Selling John Holland, which analysts say could fetch A$800
million ($750 million), as well as the property and services
businesses would cut debt as Hochtief, which currently has 69.62
percent of Leighton, prepares to buy 75 percent and potentially
move to full ownership.
"The key aim I believe is to reduce debt," Morningstar
analyst Ross MacMillan said.
"Leighton has complex debt financing. If that debt can be
reduced substantially that would allow Hochtief to increase its
stake above 75 percent."
Leighton shares were 2 percent higher at A$20.25 after the
announcement, in a weaker overall market.

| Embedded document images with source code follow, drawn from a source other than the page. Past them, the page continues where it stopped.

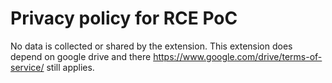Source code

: # Privacy policy for RCE PoC
No data is collected or shared by the extension.
This extension does depend on google drive and there https://www.google.com/drive/terms-of-service/ still applies.
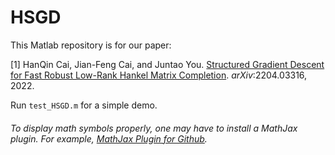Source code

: # HSGD

This Matlab repository is for our paper:

[1] HanQin Cai, Jian-Feng Cai, and Juntao You. <a href=https://arxiv.org/abs/2204.03316>Structured Gradient Descent for Fast Robust Low-Rank Hankel Matrix Completion</a>. *arXiv*:2204.03316, 2022.

Run `test_HSGD.m` for a simple demo.

###### To display math symbols properly, one may have to install a MathJax plugin. For example, [MathJax Plugin for Github](https://chrome.google.com/webstore/detail/mathjax-plugin-for-github/ioemnmodlmafdkllaclgeombjnmnbima?hl=en).
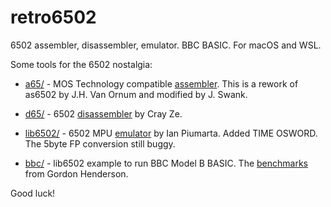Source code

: # retro6502
6502 assembler, disassembler, emulator. BBC BASIC. For macOS and WSL.

Some tools for the 6502 nostalgia:

   * [a65/](https://github.com/pahihu/retro6502/tree/main/a65) - MOS Technology compatible [assembler](http://retro.hansotten.nl/6502-sbc/elektuur-junior/junior/elektor-junior-roms/). This is a rework of as6502 by J.H. Van Ornum and modified by J. Swank.

   * [d65/](https://github.com/pahihu/rettro65/tree/main/d65) - 6502 [disassembler](http://forum.6502.org/viewtopic.php?t=3644) by Cray Ze.

   * [lib6502/](https://github.com/pahihu/retro65/tree/main/lib6502) - 6502 MPU [emulator](https://www.piumarta.com/software/lib6502/) by Ian Piumarta.  Added TIME OSWORD. The 5byte FP conversion still buggy.

   * [bbc/](https://github.com/pahihu/retro65/tree/main/bbc) - lib6502 example to run BBC Model B BASIC. The [benchmarks](https://projects.drogon.net/retro-basic-and-bcpl-benchmarks/) from Gordon Henderson.


Good luck!
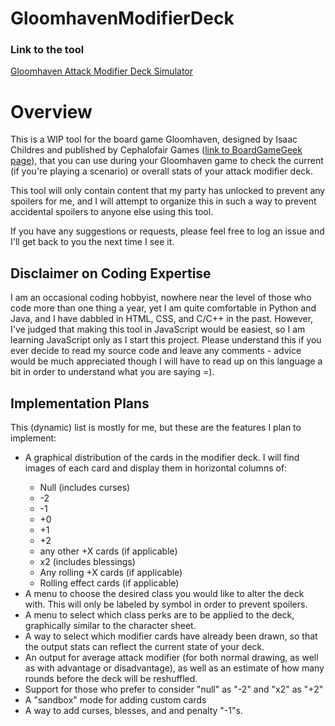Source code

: # GloomhavenModifierDeck

<h3> Link to the tool </h3>

[Gloomhaven Attack Modifier Deck Simulator](https://happyquack.github.io/GloomhavenModifierDeck)

<h1> Overview </h1>

This is a WIP tool for the board game Gloomhaven, designed by Isaac Childres and published by Cephalofair Games ([link to BoardGameGeek page](https://boardgamegeek.com/boardgame/174430/gloomhaven)), that you can use during your Gloomhaven game to check the current (if you're playing a scenario) or overall stats of your attack modifier deck.

This tool will only contain content that my party has unlocked to prevent any spoilers for me, and I will attempt to organize this in such a way to prevent accidental spoilers to anyone else using this tool.

If you have any suggestions or requests, please feel free to log an issue and I'll get back to you the next time I see it.

<h2> Disclaimer on Coding Expertise </h2>

I am an occasional coding hobbyist, nowhere near the level of those who code more than one thing a year, yet I am quite comfortable in Python and Java, and I have dabbled in HTML, CSS, and C/C++ in the past. However, I've judged that making this tool in JavaScript would be easiest, so I am learning JavaScript only as I start this project. Please understand this if you ever decide to read my source code and leave any comments - advice would be much appreciated though I will have to read up on this language a bit in order to understand what you are saying =).

<h2> Implementation Plans </h2>

This (dynamic) list is mostly for me, but these are the features I plan to implement:

<ul>
  <li> A graphical distribution of the cards in the modifier deck. I will find images of each card and display them in horizontal columns of: </li>
    <ul>
      <li> Null (includes curses) </li>
      <li> -2 </li>
      <li> -1 </li>
      <li> +0 </li>
      <li> +1 </li>
      <li> +2 </li>
      <li> any other +X cards (if applicable) </li>
      <li> x2 (includes blessings) </li>
      <li> Any rolling +X cards (if applicable) </li>
      <li> Rolling effect cards (if applicable) </li>
    </ul>
  <li> A menu to choose the desired class you would like to alter the deck with. This will only be labeled by symbol in order to prevent spoilers. </li>
  <li> A menu to select which class perks are to be applied to the deck, graphically similar to the character sheet. </li>
  <li> A way to select which modifier cards have already been drawn, so that the output stats can reflect the current state of your deck. </li>
  <li> An output for average attack modifier (for both normal drawing, as well as with advantage or disadvantage), as well as an estimate of how many rounds before the deck will be reshuffled. </li>
  <li> Support for those who prefer to consider "null" as "-2" and "x2" as "+2"
  <li> A "sandbox" mode for adding custom cards </li>
  <li> A way to add curses, blesses, and and penalty "-1"s. </li>
</ul>
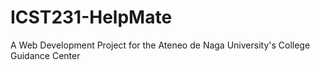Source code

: # ICST231-HelpMate
A Web Development Project for the Ateneo de Naga University's College Guidance Center
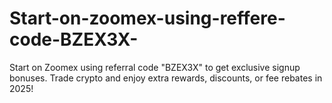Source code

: # Start-on-zoomex-using-reffere-code-BZEX3X-
Start on Zoomex using referral code "BZEX3X" to get exclusive signup bonuses. Trade crypto and enjoy extra rewards, discounts, or fee rebates in 2025!
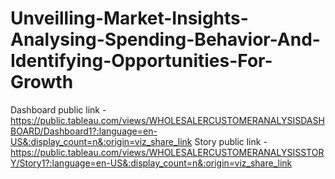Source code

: # Unveilling-Market-Insights-Analysing-Spending-Behavior-And-Identifying-Opportunities-For-Growth
Dashboard public link - https://public.tableau.com/views/WHOLESALERCUSTOMERANALYSISDASHBOARD/Dashboard1?:language=en-US&:display_count=n&:origin=viz_share_link
Story public link - https://public.tableau.com/views/WHOLESALERCUSTOMERANALYSISSTORY/Story1?:language=en-US&:display_count=n&:origin=viz_share_link
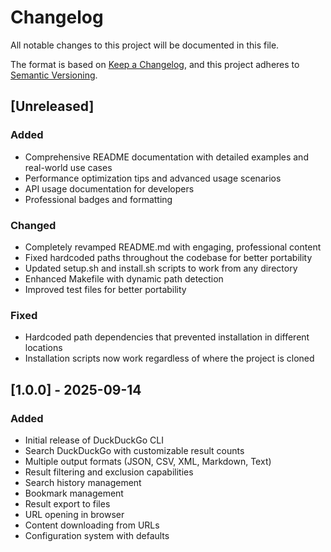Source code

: # Changelog

All notable changes to this project will be documented in this file.

The format is based on [Keep a Changelog](https://keepachangelog.com/en/1.0.0/),
and this project adheres to [Semantic Versioning](https://semver.org/spec/v2.0.0.html).

## [Unreleased]

### Added
- Comprehensive README documentation with detailed examples and real-world use cases
- Performance optimization tips and advanced usage scenarios
- API usage documentation for developers
- Professional badges and formatting

### Changed
- Completely revamped README.md with engaging, professional content
- Fixed hardcoded paths throughout the codebase for better portability
- Updated setup.sh and install.sh scripts to work from any directory
- Enhanced Makefile with dynamic path detection
- Improved test files for better portability

### Fixed
- Hardcoded path dependencies that prevented installation in different locations
- Installation scripts now work regardless of where the project is cloned

## [1.0.0] - 2025-09-14

### Added
- Initial release of DuckDuckGo CLI
- Search DuckDuckGo with customizable result counts
- Multiple output formats (JSON, CSV, XML, Markdown, Text)
- Result filtering and exclusion capabilities
- Search history management
- Bookmark management
- Result export to files
- URL opening in browser
- Content downloading from URLs
- Configuration system with defaults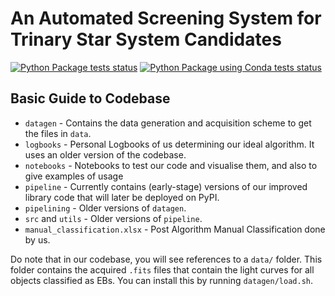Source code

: # An Automated Screening System for Trinary Star System Candidates

[![Python Package tests status](https://github.com/three-body-analysis/codebase/actions/workflows/python-package.yml/badge.svg)](https://github.com/three-body-analysis/codebase/actions?query=workflow%3Apython-package)
[![Python Package using Conda tests status](https://github.com/three-body-analysis/codebase/actions/workflows/python-package-conda.yml/badge.svg)](https://github.com/three-body-analysis/codebase/actions?query=workflow%3Apython-package-conda)




## Basic Guide to Codebase

[//]: # (- `data` - Contains the acquired `.fits` files that contain the light curves for all objects classified as EBs.)
- `datagen` - Contains the data generation and acquisition scheme to get the files in `data`.
- `logbooks` - Personal Logbooks of us determining our ideal algorithm. It uses an older version of the codebase.
- `notebooks` - Notebooks to test our code and visualise them, and also to give examples of usage
- `pipeline` - Currently contains (early-stage) versions of our improved library code that will later be deployed on PyPI.
- `pipelining` - Older versions of `datagen`.
- `src` and `utils` - Older versions of `pipeline`.
- `manual_classification.xlsx` - Post Algorithm Manual Classification done by us.

Do note that in our codebase, you will see references to a `data/` folder. This folder contains the acquired `.fits` 
files that contain the light curves for all objects classified as EBs. You can install this by running 
`datagen/load.sh`.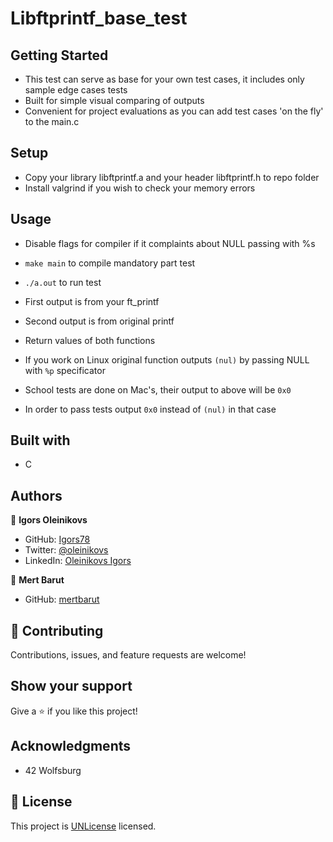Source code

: # Libftprintf_base_test

## Getting Started

- This test can serve as base for your own test cases, it includes only sample edge cases tests
- Built for simple visual comparing of outputs
- Convenient for project evaluations as you can add test cases 'on the fly' to the main.c

## Setup

- Copy your library libftprintf.a and your header libftprintf.h to repo folder
- Install valgrind if you wish to check your memory errors

## Usage

- Disable flags for compiler if it complaints about NULL passing with %s

- `make main` to compile mandatory part test
- `./a.out` to run test
- First output is from your ft_printf
- Second output is from original printf
- Return values of both functions

- If you work on Linux original function outputs `(nul)` by passing NULL with `%p` specificator
- School tests are done on Mac's, their output to above will be `0x0`
- In order to pass tests output `0x0` instead of `(nul)` in that case

## Built with

- C

## Authors

👤 **Igors Oleinikovs**

- GitHub: [Igors78](https://github.com/Igors78)
- Twitter: [@oleinikovs](https://twitter.com/oleinikovs)
- LinkedIn: [Oleinikovs Igors](https://www.linkedin.com/in/igors-oleinikovs-17a10958/)

👤 **Mert Barut**

- GitHub: [mertbarut](https://github.com/mertbarut)

## 🤝 Contributing

Contributions, issues, and feature requests are welcome!

## Show your support

Give a ⭐️ if you like this project!

## Acknowledgments

- 42 Wolfsburg

## 📝 License

This project is [UNLicense](./LICENSE) licensed.
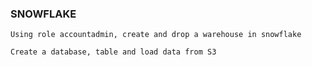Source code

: ### SNOWFLAKE


    Using role accountadmin, create and drop a warehouse in snowflake

    Create a database, table and load data from S3

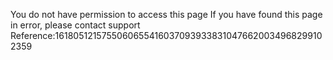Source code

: You do not have permission to access this page If you have found this page in error, please contact support Reference:16180512157550606554160370939338310476620034968299102359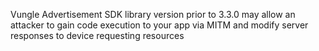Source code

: Vungle Advertisement SDK library version prior to 3.3.0 may allow an attacker to gain code execution to your app via MITM and modify server responses to device requesting resources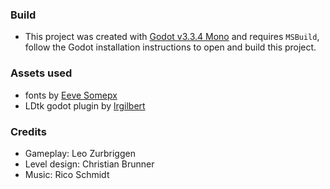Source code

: ### Build

- This project was created with [Godot v3.3.4 Mono](https://godotengine.org/download/windows) and requires `MSBuild`, follow the Godot installation instructions to open and build this project.

### Assets used

- fonts by [Eeve Somepx](https://twitter.com/somepx)
- LDtk godot plugin by [lrgilbert](https://github.com/lrgilbert/godot-LDtk-import)

### Credits

- Gameplay: Leo Zurbriggen
- Level design: Christian Brunner
- Music: Rico Schmidt
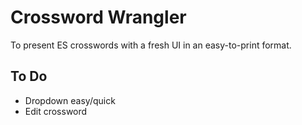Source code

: # Crossword Wrangler

To present ES crosswords with a fresh UI in an easy-to-print format.

## To Do

* Dropdown easy/quick
* Edit crossword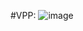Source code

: #VPP:
![image](https://github.com/sllanoscaro/jbt-repo/assets/137134833/dbacf899-762b-4753-823d-7f29d5cd420e)

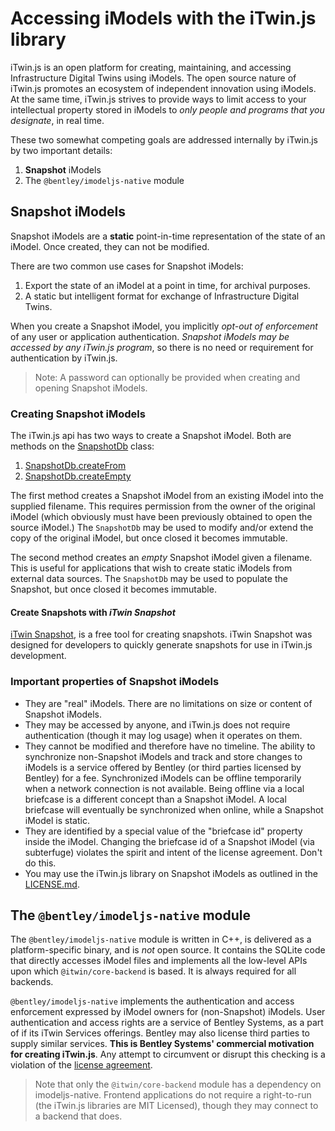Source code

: # Accessing iModels with the iTwin.js library

iTwin.js is an open platform for creating, maintaining, and accessing Infrastructure Digital Twins using iModels. The open source nature of iTwin.js promotes an ecosystem of independent innovation using iModels. At the same time, iTwin.js strives to provide ways to limit access to your intellectual property stored in iModels to *only people and programs that you designate*, in real time.

These two somewhat competing goals are addressed internally by iTwin.js by two important details:

1. **Snapshot** iModels
2. The `@bentley/imodeljs-native` module

## Snapshot iModels

Snapshot iModels are a **static** point-in-time representation of the state of an iModel. Once created, they can not be modified.

There are two common use cases for Snapshot iModels:

1. Export the state of an iModel at a point in time, for archival purposes.
2. A static but intelligent format for exchange of Infrastructure Digital Twins.

When you create a Snapshot iModel, you implicitly *opt-out of enforcement* of any user or application authentication. *Snapshot iModels may be accessed by any iTwin.js program*, so there is no need or requirement for authentication by iTwin.js.

> Note: A password can optionally be provided when creating and opening Snapshot iModels.

### Creating Snapshot iModels

The iTwin.js api has two ways to create a Snapshot iModel. Both are methods on the [SnapshotDb]($backend) class:

1. [SnapshotDb.createFrom]($backend)
2. [SnapshotDb.createEmpty]($backend)

The first method creates a Snapshot iModel from an existing iModel into the supplied filename.  This requires permission from the owner of the original iModel (which obviously must have been previously obtained to open the source iModel.) The `SnapshotDb` may be used to modify and/or extend the copy of the original iModel, but once closed it becomes immutable.

The second method creates an *empty* Snapshot iModel given a filename. This is useful for applications that wish to create static iModels from external data sources. The `SnapshotDb` may be used to populate the Snapshot, but once closed it becomes immutable.

#### Create Snapshots with *iTwin Snapshot*

[iTwin Snapshot]($docs/learning/tutorials/create-test-imodel-offline.md), is a free tool for creating snapshots. iTwin Snapshot was designed for developers to quickly generate snapshots for use in iTwin.js development.

### Important properties of Snapshot iModels

- They are "real" iModels. There are no limitations on size or content of Snapshot iModels.
- They may be accessed by anyone, and iTwin.js does not require authentication (though it may log usage) when it operates on them.
- They cannot be modified and therefore have no timeline. The ability to synchronize non-Snapshot iModels and track and store changes to iModels is a service offered by Bentley (or third parties licensed by Bentley) for a fee. Synchronized iModels can be offline temporarily when a network connection is not available. Being offline via a local briefcase is a different concept than a Snapshot iModel. A local briefcase will eventually be synchronized when online, while a Snapshot iModel is static.
- They are identified by a special value of the "briefcase id" property inside the iModel. Changing the briefcase id of a Snapshot iModel (via subterfuge) violates the spirit and intent of the license agreement. Don't do this.
- You may use the iTwin.js library on Snapshot iModels as outlined in the [LICENSE.md](https://github.com/iTwin/itwinjs-core/blob/master/core/backend/src/imodeljs-native-LICENSE.md).

## The `@bentley/imodeljs-native` module

The `@bentley/imodeljs-native` module is written in C++, is delivered as a platform-specific binary, and is *not* open source. It contains the SQLite code that directly accesses iModel files and implements all the low-level APIs upon which `@itwin/core-backend` is based. It is always required for all backends.

`@bentley/imodeljs-native` implements the authentication and access enforcement expressed by iModel owners for (non-Snapshot) iModels. User authentication and access rights are a service of Bentley Systems, as a part of if its iTwin Services offerings. Bentley may also license third parties to supply similar services. **This is Bentley Systems' commercial motivation for creating iTwin.js**. Any attempt to circumvent or disrupt this checking is a violation of the [license agreement](https://github.com/iTwin/itwinjs-core/blob/master/core/backend/src/imodeljs-native-LICENSE.md).

> Note that only the `@itwin/core-backend` module has a dependency on imodeljs-native. Frontend applications do not require a right-to-run (the iTwin.js libraries are MIT Licensed), though they may connect to a backend that does.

In a statement to the Australian Securities Exchange on
Thursday, Leighton's new Executive Chairman and Chief Executive
Officer Marcelino Fernandez Verdes said the company would
simplify its operating model to focus on its mining,
construction, public-private partnerships and engineering
It would consider options for its 42-year-old property
business, its services business and John Holland, "including the
potential divestment or introduction of new partners to these
Sale proceeds would be "used to reduce our gearing and
strengthen our balance sheet so as to increase our
competitiveness", added Verdes, who was appointed CEO in March
and executive chairman on Wednesday.
Leighton is in Hochtief's Asia-Pacific division, which saw
pretax profit rise by over a fifth despite a weaker Australian
dollar that cut the value of new orders, work done and sales in
2013 compared with 2012.
ACS's stake in Hochtief recently rose to around 55 percent,
from around 49 percent, when the German builder cancelled 10
percent of its treasury stock.
($1 = 1.0667 Australian Dollars)
(Reporting by Byron Kaye; Editing by Stephen Coates)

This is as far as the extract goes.